In a post at Eat the Press on military media, Rachel Sklar points to this post at VetVoice.com, where members of the community weigh in on the Stop-Loss trailer. Of the 17 comments on the post as of this writing, most express some interest in seeing the film, even if it’s just to justify the commenter’s previously held assumptions that Hollywood is ideologically out of touch and, in terms of military accuracy, either willfully ignorant or just plain incompetent. As ThisDudesArmy puts it, “Me and some buddies are going opening day. Planning on laughing at all the inaccurate hoopla.

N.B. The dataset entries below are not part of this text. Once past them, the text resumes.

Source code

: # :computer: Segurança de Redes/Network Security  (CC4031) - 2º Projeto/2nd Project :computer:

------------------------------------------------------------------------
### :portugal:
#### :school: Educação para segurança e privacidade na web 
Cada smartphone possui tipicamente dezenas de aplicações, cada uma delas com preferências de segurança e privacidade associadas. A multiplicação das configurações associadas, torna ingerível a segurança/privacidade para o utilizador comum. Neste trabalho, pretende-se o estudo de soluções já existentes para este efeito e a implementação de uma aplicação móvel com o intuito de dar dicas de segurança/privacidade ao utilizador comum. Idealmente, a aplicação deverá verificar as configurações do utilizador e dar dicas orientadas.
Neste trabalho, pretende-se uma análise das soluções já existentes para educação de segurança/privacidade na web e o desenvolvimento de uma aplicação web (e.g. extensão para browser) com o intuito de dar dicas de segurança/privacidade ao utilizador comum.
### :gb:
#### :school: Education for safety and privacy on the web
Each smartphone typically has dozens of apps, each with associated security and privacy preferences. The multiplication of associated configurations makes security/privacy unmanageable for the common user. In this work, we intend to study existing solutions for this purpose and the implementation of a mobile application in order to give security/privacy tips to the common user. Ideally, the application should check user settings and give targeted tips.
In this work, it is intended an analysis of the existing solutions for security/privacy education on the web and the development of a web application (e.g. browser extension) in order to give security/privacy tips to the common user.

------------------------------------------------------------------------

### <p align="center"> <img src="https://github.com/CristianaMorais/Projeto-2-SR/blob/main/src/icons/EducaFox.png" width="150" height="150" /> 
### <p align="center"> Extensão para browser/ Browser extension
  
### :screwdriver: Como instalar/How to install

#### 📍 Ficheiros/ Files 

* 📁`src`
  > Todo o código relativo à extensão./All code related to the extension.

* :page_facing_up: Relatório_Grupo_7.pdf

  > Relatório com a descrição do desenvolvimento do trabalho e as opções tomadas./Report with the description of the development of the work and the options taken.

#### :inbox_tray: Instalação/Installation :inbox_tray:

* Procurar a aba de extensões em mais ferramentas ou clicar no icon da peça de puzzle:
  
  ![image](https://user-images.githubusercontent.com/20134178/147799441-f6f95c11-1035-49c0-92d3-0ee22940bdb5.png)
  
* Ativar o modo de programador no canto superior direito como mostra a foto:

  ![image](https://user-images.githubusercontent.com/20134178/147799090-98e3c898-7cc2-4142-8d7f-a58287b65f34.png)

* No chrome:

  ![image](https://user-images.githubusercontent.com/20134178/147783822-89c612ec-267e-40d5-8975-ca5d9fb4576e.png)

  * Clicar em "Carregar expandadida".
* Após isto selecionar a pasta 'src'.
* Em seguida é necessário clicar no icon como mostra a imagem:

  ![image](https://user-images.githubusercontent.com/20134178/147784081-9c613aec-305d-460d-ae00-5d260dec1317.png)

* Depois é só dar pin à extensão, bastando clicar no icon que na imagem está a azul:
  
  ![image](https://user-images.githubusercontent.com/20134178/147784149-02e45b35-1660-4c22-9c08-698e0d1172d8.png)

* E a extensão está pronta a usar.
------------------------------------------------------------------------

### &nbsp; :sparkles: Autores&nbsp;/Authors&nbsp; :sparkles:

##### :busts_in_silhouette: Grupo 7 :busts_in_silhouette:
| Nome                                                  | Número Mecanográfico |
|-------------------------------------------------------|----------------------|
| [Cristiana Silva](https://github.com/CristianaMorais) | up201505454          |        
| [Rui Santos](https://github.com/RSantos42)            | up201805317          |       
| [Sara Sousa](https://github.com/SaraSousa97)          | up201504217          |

Just from one promo picture I saw, there were two guys in a parade with CIBs, but no combat patch. Yikes!” Another commenter argues that even if a movie like this gets details wrong, he/she will still pay money to see it because “If the mainstream media is going to continue to keep Iraq off the public’s radar screen, then culture has to pick up the ball.”

But accuracy might be a double-edged sword. As clejeune puts it in a comment titled “Would love to see it, but won’t”: “Movies like this are either too hokey, and I pick them apart, or they are way too real, and I’m up all night.” It’s a losing proposition either way. Are contemporary war films failing because we’re asking them to strike a balance––in terms of political stance, in terms of moral address, in terms of realism––that may be impossible to achieve?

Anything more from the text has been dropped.